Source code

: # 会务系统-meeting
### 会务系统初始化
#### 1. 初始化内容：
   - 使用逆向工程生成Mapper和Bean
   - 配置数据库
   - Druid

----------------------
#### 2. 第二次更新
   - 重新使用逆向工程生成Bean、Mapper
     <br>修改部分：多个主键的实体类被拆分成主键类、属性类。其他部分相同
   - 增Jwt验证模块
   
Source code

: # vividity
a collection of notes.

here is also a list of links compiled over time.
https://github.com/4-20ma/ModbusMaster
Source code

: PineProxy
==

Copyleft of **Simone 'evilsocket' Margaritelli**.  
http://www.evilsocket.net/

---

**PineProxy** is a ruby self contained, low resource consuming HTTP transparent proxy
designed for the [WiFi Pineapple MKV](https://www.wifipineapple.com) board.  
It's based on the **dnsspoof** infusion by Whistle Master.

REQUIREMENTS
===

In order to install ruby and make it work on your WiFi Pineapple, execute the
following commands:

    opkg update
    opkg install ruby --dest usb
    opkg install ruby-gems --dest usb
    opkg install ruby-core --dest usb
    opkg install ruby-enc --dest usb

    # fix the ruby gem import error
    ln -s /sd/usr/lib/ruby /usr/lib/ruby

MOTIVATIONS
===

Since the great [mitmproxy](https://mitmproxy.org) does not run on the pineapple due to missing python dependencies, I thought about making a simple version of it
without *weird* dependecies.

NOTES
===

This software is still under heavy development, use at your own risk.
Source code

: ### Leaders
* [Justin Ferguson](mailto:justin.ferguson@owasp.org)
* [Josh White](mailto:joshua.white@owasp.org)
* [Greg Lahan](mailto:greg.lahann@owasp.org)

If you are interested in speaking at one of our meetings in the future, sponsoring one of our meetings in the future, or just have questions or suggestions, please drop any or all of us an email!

——————————

→ What to work on
Your task is to retype all of the records exactly.

→ Reply
Source code

: # 会务系统-meeting
### 会务系统初始化
#### 1. 初始化内容：
   - 使用逆向工程生成Mapper和Bean
   - 配置数据库
   - Druid

----------------------
#### 2. 第二次更新
   - 重新使用逆向工程生成Bean、Mapper
     <br>修改部分：多个主键的实体类被拆分成主键类、属性类。其他部分相同
   - 增Jwt验证模块
   
Source code

: # vividity
a collection of notes.

here is also a list of links compiled over time.
https://github.com/4-20ma/ModbusMaster
Source code

: PineProxy
==

Copyleft of **Simone 'evilsocket' Margaritelli**.  
http://www.evilsocket.net/

---

**PineProxy** is a ruby self contained, low resource consuming HTTP transparent proxy
designed for the [WiFi Pineapple MKV](https://www.wifipineapple.com) board.  
It's based on the **dnsspoof** infusion by Whistle Master.

REQUIREMENTS
===

In order to install ruby and make it work on your WiFi Pineapple, execute the
following commands:

    opkg update
    opkg install ruby --dest usb
    opkg install ruby-gems --dest usb
    opkg install ruby-core --dest usb
    opkg install ruby-enc --dest usb

    # fix the ruby gem import error
    ln -s /sd/usr/lib/ruby /usr/lib/ruby

MOTIVATIONS
===

Since the great [mitmproxy](https://mitmproxy.org) does not run on the pineapple due to missing python dependencies, I thought about making a simple version of it
without *weird* dependecies.

NOTES
===

This software is still under heavy development, use at your own risk.
Source code

: ### Leaders
* [Justin Ferguson](mailto:justin.ferguson@owasp.org)
* [Josh White](mailto:joshua.white@owasp.org)
* [Greg Lahan](mailto:greg.lahann@owasp.org)

If you are interested in speaking at one of our meetings in the future, sponsoring one of our meetings in the future, or just have questions or suggestions, please drop any or all of us an email!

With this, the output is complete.